Regulation of angiogenesis by the kallikrein-kinin system.

High molecular weight kininogen (HK) is a plasma protein that is cleaved by plasma kallikrein in the clinical settings of sepsis and chronic inflammatory diseases such as rheumatoid arthritis and Crohn's disease. This proteolytic event results in a nonapeptide, bradykinin (BK), and a kinin-free derivative of HK, namely HKa. BK promotes angiogenesis by upregulation of bFGF through the B1 receptor or by stimulation of VEGF formation via the B2 receptor. Kininogen-deficient rats show diminished angiogenesis when neovascularization is stimulated. The formation of HKa results in exposure of domain 5 (D5). HKa or D5 inhibit endothelial cell migration and proliferation, both of which are needed for angiogenesis. In the chicken chorioallantoic membrane assay when neovascularization is stimulated by bFGF or VEGF, HKa or D5 inhibit angiogenesis. Monoclonal antibody C11C1, which prevents binding of HK to endothelial cells, also limits its conversion to BK thus downregulating angiogenesis.
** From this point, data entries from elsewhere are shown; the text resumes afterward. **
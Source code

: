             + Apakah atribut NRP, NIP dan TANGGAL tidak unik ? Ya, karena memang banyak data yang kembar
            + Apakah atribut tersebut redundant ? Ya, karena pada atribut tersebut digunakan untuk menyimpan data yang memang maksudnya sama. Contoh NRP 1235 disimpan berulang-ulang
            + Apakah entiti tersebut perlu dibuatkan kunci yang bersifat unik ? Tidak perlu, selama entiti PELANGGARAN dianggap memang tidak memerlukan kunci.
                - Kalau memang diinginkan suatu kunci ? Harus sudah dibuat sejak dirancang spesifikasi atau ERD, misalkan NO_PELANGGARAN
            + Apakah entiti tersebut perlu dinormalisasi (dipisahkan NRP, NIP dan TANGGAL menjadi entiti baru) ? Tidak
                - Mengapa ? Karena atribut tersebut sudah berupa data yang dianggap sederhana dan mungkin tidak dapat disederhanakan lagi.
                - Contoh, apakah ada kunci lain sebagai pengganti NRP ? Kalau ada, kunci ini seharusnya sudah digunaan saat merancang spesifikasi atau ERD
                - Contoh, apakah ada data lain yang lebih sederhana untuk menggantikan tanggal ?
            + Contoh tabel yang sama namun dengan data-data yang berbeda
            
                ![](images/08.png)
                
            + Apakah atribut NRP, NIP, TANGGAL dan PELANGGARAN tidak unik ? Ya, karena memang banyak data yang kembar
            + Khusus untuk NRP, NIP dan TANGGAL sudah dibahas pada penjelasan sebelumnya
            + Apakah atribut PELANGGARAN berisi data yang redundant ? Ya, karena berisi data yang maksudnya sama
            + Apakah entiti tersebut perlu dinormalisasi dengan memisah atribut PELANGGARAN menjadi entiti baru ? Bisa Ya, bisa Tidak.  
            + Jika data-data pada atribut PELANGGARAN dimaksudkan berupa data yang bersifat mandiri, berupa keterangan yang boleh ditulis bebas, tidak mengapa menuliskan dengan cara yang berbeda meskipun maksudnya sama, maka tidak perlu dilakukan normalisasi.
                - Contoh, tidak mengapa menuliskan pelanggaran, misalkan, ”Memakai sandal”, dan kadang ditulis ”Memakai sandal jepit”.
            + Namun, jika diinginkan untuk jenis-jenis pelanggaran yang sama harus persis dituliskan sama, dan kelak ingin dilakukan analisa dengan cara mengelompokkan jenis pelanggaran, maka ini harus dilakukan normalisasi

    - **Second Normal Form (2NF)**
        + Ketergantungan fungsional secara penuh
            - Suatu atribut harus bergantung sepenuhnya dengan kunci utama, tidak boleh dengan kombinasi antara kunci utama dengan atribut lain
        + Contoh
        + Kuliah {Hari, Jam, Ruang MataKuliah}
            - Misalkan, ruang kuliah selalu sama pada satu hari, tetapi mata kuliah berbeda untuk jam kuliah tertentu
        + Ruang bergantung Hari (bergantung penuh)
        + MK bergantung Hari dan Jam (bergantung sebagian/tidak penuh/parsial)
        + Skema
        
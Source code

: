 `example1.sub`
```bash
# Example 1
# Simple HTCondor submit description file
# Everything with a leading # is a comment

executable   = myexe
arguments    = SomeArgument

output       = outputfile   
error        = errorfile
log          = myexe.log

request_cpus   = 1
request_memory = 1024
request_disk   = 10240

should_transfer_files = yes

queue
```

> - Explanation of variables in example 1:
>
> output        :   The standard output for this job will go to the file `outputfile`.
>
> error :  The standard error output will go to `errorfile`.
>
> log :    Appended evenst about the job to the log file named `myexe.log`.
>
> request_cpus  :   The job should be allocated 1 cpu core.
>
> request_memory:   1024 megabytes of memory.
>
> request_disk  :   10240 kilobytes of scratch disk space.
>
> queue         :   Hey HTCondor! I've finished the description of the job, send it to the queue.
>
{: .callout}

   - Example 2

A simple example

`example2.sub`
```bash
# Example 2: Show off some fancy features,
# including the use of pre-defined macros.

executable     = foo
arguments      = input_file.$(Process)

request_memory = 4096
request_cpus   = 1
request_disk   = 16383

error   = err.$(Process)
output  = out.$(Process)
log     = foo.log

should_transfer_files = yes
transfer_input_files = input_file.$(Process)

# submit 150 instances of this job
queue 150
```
In vivo, mAb C11C1 inhibits tumor angiogenesis in mice as well as in experimental inflammatory arthritis and inflammatory bowel disease in Lewis rats. In vitro HKa or D5 inhibits endothelial cell adhesion to vitronectin and fibrinogen, resulting in anokis and apoptosis. The HKa receptor, uPAR, forms a signaling complex containing the integrin alphavbeta3 or alpha5beta1, caveolin, Src kinase Yes, focal adhesion kinase and paxcillin. HKa physically disrupts the complex by interfering with the binding of vitronectin to uPAR. Both mAb C11C1 and D5 have potential applications for controlling unwanted angiogenesis in inflammation and cancer.